かきかきかき……。
何をしているのだろうか。ヒナタが机に座って何かを書いていた。
「……もしかしてヒナタの奴、何かわかったことがあったのかもしれねえぞ」
「チカちゃん。さっきの話で何がわかるの? ヒナくんこそわかったらエスパーじゃん」
「……もしかしたら、葵のことについてまとめているのかもしれない」
「……図にまとめてみました的な?」
「あーちゃんのこと、今の時点でどこまでわかったのか、まとめてくれてるのかな??」
「でも、それっておれらが知ってるのバラバラだったりするでしょ? だったら結局まとめられるのって、この間あおいチャンが暴露してくれたやつと、今日のことぐらいしか……」
「……いや、あいつが今、必死になってることって一つしかないでしょ」
『ん? どういうこと??』と、キサに続いてみんなはヒナタが何を書いているのかを覗き込んだ。
┌ ┐
◇どうやったらあいつと話せるか◇
①永遠と付きまとう
②永遠と話しかける
③永遠と見つめる
④脅す
⑤くすぐる
⑥技をかけ
⑦物でつってみる
⑧脅す
⑨子供の写真をあげる(みんなの)
⑩小っちゃい頃の話をしてあげる
⑪チカの初キスの相手は実はフジカ婆
⑫ツバサは実は経験済み
⑬チカは実は小5までおねしょしてた
⑭チカは実は
└ ┘
「いい加減にしろっ! オレの黒歴史……! やめてっ……」
「今回ばっかりは、チカちゃんよりもヒナくんの方が可哀想だよ……」
「え。ちょ、待って……?! 嘘情報流れてるから一個!」
「翼は、絶対あると思ってた」
「いやアキ! 勘弁しろマジで!」
「ひなクン、『脅す』二個入ってるよ? ……よかった。おれじゃなくて」
「さ、さっすがひーくんだね? ……よかった。

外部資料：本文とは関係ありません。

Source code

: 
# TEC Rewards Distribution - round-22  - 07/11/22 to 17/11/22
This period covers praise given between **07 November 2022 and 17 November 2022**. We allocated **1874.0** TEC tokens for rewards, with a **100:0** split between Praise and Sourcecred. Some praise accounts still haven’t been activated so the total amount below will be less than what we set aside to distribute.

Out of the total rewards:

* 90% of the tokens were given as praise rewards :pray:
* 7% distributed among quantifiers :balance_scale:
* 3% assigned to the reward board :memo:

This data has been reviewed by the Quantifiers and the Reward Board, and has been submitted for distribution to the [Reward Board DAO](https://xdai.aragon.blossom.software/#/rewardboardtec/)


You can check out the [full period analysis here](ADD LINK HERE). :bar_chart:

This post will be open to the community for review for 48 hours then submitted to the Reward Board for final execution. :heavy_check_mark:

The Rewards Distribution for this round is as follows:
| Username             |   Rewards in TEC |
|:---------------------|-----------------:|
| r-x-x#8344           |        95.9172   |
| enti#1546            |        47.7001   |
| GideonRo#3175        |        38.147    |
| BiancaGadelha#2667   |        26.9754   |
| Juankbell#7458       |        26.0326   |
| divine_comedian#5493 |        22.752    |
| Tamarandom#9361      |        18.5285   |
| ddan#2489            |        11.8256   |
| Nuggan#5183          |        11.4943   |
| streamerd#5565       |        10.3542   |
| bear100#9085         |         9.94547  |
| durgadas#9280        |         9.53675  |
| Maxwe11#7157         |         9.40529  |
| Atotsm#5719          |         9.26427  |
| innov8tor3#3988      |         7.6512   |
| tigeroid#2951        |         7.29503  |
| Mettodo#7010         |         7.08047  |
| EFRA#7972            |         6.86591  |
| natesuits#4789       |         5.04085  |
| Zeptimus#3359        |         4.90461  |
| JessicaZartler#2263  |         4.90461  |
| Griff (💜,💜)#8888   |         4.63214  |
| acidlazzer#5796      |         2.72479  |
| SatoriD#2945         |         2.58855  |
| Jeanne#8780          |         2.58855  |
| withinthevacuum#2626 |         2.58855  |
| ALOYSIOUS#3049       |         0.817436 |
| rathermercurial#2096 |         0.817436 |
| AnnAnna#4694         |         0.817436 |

おれでもなくて」
キサは、一番可哀想なヒナタの肩を、ぽんと叩いてやる。
「あ。キサ、いいところに。一緒に考えてよ」
「やっぱりあんたが一番可哀想だわ……」
キサは、弟の頭をよしよしと撫でた。
「子供扱いしないでよ。チカじゃあるまいし」
「もうやめて! 途中まで書いてるやつ最後まで書こうとしないで……!!??」
チカゼにリストを取られ、ヒナタは拗ねた。
「ちょっと。一刻も早くあいつと話したいんだから、邪魔しないでよ」
「ヒナタ、ちょっと落ち着け? な?」
「チカの話であいつのこと釣るんだから」
「それだけはやらせねー……!!」
チカゼは、さっき書いたヒナタの作戦の紙をびりびりと破ってゴミ箱にポイした。まわりに書くものが何もなくなってしまったヒナタは、机にほっぺたを付けてぼうっとしている。
そんなヒナタに、みんな何も言えなくなってしまった。
「……いいよね、みんな」
寂しそうに突っ伏すヒナタは、ちいさくそう漏らした。
「ヒナくん……」
「あいつと話できるんだもん。……いいな」
切ない声に、胸がぎゅうっと苦しくなる。
「オレだって、あいつと思い出、作りたいのに……」
「ひー、くん……?」
「だってあいつ。もうすぐお休みするんでしょ……?」
「……ヒナタ」
チカゼが、泣きそうになりながら声を掛ける。
「オレは。……あいつがどんな家の奴だろうと、誰が本当の子供だろうと。あいつと。……話したいんだって」
「……」
「思い出。……作ってやってよ。あいつと。……たくさん話してやってよ」
「…………」
アキラが、ツバサが、言葉を掛けてやれない。
「ちゃんと。……泣かせてやってよ。笑わせてやってよ。……あいつの仮面以外の顔。……見させてよ」
「あんた……」
それから完全に突っ伏したヒナタは、顔を上げなかった。
でも、彼の体は少し震えていた。時々洟を啜る音が聞こえていた。